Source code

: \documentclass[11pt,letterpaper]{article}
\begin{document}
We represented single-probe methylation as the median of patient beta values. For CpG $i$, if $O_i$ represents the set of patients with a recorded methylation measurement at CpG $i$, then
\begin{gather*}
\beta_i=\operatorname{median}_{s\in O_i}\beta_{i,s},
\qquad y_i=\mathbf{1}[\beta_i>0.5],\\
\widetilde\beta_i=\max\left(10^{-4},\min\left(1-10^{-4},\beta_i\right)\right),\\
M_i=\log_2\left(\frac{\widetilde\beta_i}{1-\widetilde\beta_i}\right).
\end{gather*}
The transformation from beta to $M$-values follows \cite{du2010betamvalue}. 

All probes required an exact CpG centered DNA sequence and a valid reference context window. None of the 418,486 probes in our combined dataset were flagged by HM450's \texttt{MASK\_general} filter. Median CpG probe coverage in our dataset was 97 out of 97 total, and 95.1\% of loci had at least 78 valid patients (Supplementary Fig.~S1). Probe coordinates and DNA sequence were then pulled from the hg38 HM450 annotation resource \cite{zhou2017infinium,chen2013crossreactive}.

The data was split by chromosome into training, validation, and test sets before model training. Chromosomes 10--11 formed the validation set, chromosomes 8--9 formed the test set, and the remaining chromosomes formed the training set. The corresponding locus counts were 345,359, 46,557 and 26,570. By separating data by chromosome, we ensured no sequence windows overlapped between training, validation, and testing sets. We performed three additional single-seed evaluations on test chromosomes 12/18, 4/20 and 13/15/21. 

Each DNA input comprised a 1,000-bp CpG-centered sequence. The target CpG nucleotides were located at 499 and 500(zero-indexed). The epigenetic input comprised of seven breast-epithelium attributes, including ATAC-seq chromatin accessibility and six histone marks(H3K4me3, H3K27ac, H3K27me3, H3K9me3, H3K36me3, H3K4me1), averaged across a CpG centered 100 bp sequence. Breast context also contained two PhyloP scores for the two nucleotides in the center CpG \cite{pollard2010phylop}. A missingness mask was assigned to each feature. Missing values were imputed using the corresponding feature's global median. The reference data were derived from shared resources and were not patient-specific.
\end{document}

• Aim of the exercise
Every line that holds the string "left" must be copied from the records above.

• Expected answer
\widetilde\beta_i=\max\left(10^{-4},\min\left(1-10^{-4},\beta_i\right)\right),\\
M_i=\log_2\left(\frac{\widetilde\beta_i}{1-\widetilde\beta_i}\right).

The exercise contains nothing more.